Au total, le projet doit être adopté en cinquante jours, pas plus.

Face aux 74 000 amendements (1 000 par député) que prépare LFI, ce « temps contraint » semble efficace. Pas sûr, pourtant, que l’usage du 47.1 soit moins brutal que celui de l’article 49.3 et, surtout, que son recours passe l’obstacle du Conseil constitutionnel.

Certes, Laurent Fabius n’a lancé aucune mise en garde publique, comme il lui est déjà arrivé de le faire. Mais, le 13 janvier 2023, lors d’un déjeuner, il a pointé les risques devant quelques journalistes. « Nous ne voulons pas de détournement de procédure. Nous nous référerons à la sincérité du débat parlementaire », a-t-il averti.

Et le président du Conseil constitutionnel de développer : « Si un texte arrive au Sénat sans un vote préalable de l’Assemblée, c’est embarrassant. Nous regarderons s’il a une incidence financière, car tout ce qui est hors champ financier peut être considéré comme un cavalier budgétaire (sans rapport avec le projet de loi), et, dans ce cas, il faudrait un deuxième texte. » Fabius a déjà en tête des exemples précis de « cavalier » : « L’index des seniors, les critères de pénibilité ne relèvent pas du PLFSSR (Projet de Loi de Financement de la Sécurité Sociale Rectificatif). »
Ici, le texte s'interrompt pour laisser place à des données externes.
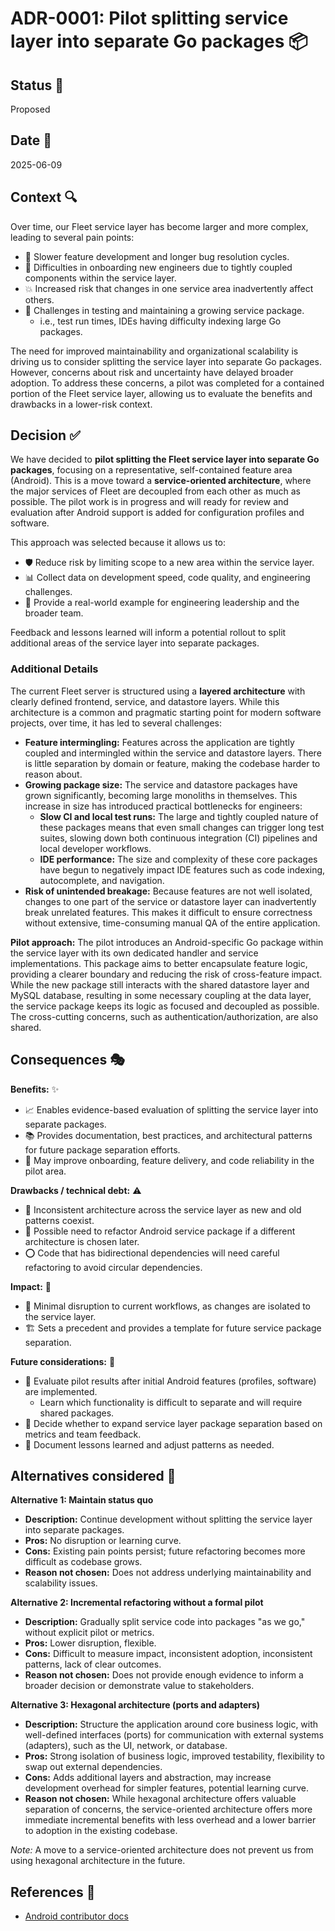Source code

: # ADR-0001: Pilot splitting service layer into separate Go packages 📦

## Status 🚦

Proposed

## Date 📅

2025-06-09

## Context 🔍

Over time, our Fleet service layer has become larger and more complex, leading to several pain points:

* 🐌 Slower feature development and longer bug resolution cycles.
* 🤯 Difficulties in onboarding new engineers due to tightly coupled components within the service layer.
* 💥 Increased risk that changes in one service area inadvertently affect others.
* 🧪 Challenges in testing and maintaining a growing service package.
  * i.e., test run times, IDEs having difficulty indexing large Go packages.

The need for improved maintainability and organizational scalability is driving us to consider splitting the service layer into separate Go packages. However, concerns about risk and uncertainty have delayed broader adoption. To address these concerns, a pilot was completed for a contained portion of the Fleet service layer, allowing us to evaluate the benefits and drawbacks in a lower-risk context.

## Decision ✅

We have decided to **pilot splitting the Fleet service layer into separate Go packages**, focusing on a representative, self-contained feature area (Android). This is a move toward a **service-oriented architecture**, where the major services of Fleet are decoupled from each other as much as possible. The pilot work is in progress and will ready for review and evaluation after Android support is added for configuration profiles and software.

This approach was selected because it allows us to:

* 🛡️ Reduce risk by limiting scope to a new area within the service layer.
* 📊 Collect data on development speed, code quality, and engineering challenges.
* 🎯 Provide a real-world example for engineering leadership and the broader team.

Feedback and lessons learned will inform a potential rollout to split additional areas of the service layer into separate packages.

### Additional Details

The current Fleet server is structured using a **layered architecture** with clearly defined frontend, service, and datastore layers. While this architecture is a common and pragmatic starting point for modern software projects, over time, it has led to several challenges:

* **Feature intermingling:** Features across the application are tightly coupled and intermingled within the service and datastore layers. There is little separation by domain or feature, making the codebase harder to reason about.
* **Growing package size:** The service and datastore packages have grown significantly, becoming large monoliths in themselves. This increase in size has introduced practical bottlenecks for engineers:
  * **Slow CI and local test runs:** The large and tightly coupled nature of these packages means that even small changes can trigger long test suites, slowing down both continuous integration (CI) pipelines and local developer workflows.
  * **IDE performance:** The size and complexity of these core packages have begun to negatively impact IDE features such as code indexing, autocomplete, and navigation.
* **Risk of unintended breakage:** Because features are not well isolated, changes to one part of the service or datastore layer can inadvertently break unrelated features. This makes it difficult to ensure correctness without extensive, time-consuming manual QA of the entire application.

**Pilot approach:**
The pilot introduces an Android-specific Go package within the service layer with its own dedicated handler and service implementations. This package aims to better encapsulate feature logic, providing a clearer boundary and reducing the risk of cross-feature impact. While the new package still interacts with the shared datastore layer and MySQL database, resulting in some necessary coupling at the data layer, the service package keeps its logic as focused and decoupled as possible. The cross-cutting concerns, such as authentication/authorization, are also shared.

## Consequences 🎭

**Benefits:** ✨

* 📈 Enables evidence-based evaluation of splitting the service layer into separate packages.
* 📚 Provides documentation, best practices, and architectural patterns for future package separation efforts.
* 🚀 May improve onboarding, feature delivery, and code reliability in the pilot area.

**Drawbacks / technical debt:** ⚠️

* 🔀 Inconsistent architecture across the service layer as new and old patterns coexist.
* 🔧 Possible need to refactor Android service package if a different architecture is chosen later.
* ⭕️ Code that has bidirectional dependencies will need careful refactoring to avoid circular dependencies.

**Impact:** 💫

* 🌊 Minimal disruption to current workflows, as changes are isolated to the service layer.
* 🏗️ Sets a precedent and provides a template for future service package separation.

**Future considerations:** 🔮

* 🔬 Evaluate pilot results after initial Android features (profiles, software) are implemented.
  * Learn which functionality is difficult to separate and will require shared packages.
* 🤝 Decide whether to expand service layer package separation based on metrics and team feedback.
* 📝 Document lessons learned and adjust patterns as needed.

## Alternatives considered 🤔

**Alternative 1: Maintain status quo**

* **Description:** Continue development without splitting the service layer into separate packages.
* **Pros:** No disruption or learning curve.
* **Cons:** Existing pain points persist; future refactoring becomes more difficult as codebase grows.
* **Reason not chosen:** Does not address underlying maintainability and scalability issues.

**Alternative 2: Incremental refactoring without a formal pilot**

* **Description:** Gradually split service code into packages "as we go," without explicit pilot or metrics.
* **Pros:** Lower disruption, flexible.
* **Cons:** Difficult to measure impact, inconsistent adoption, inconsistent patterns, lack of clear outcomes.
* **Reason not chosen:** Does not provide enough evidence to inform a broader decision or demonstrate value to stakeholders.

**Alternative 3: Hexagonal architecture (ports and adapters)**

* **Description:** Structure the application around core business logic, with well-defined interfaces (ports) for communication with external systems (adapters), such as the UI, network, or database.
* **Pros:** Strong isolation of business logic, improved testability, flexibility to swap out external dependencies.
* **Cons:** Adds additional layers and abstraction, may increase development overhead for simpler features, potential learning curve.
* **Reason not chosen:** While hexagonal architecture offers valuable separation of concerns, the service-oriented architecture offers more immediate incremental benefits with less overhead and a lower barrier to adoption in the existing codebase.

*Note:* A move to a service-oriented architecture does not prevent us from using hexagonal architecture in the future.

## References 📖

* [Android contributor docs](../product-groups/mdm/android-mdm.md)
C’est un autre risque pour le pouvoir : le recours, pour faire passer sa réforme des retraites, à un PLFSSR lui évite de « consommer » un 49.3, mais des profs de droit constitutionnel s’interrogent gravement : le 47.1 et ses délais contraints peuvent-ils s’appliquer à un PLFSS rectificatif ?

La Constitution est muette sur le sujet, la jurisprudence, inexistante, et l’ancien garde des Sceaux Jean-Jacques Urvoas pense qu’« il y a peut-être là un petit fondement à contestation» (« L’Opinion », 17/1).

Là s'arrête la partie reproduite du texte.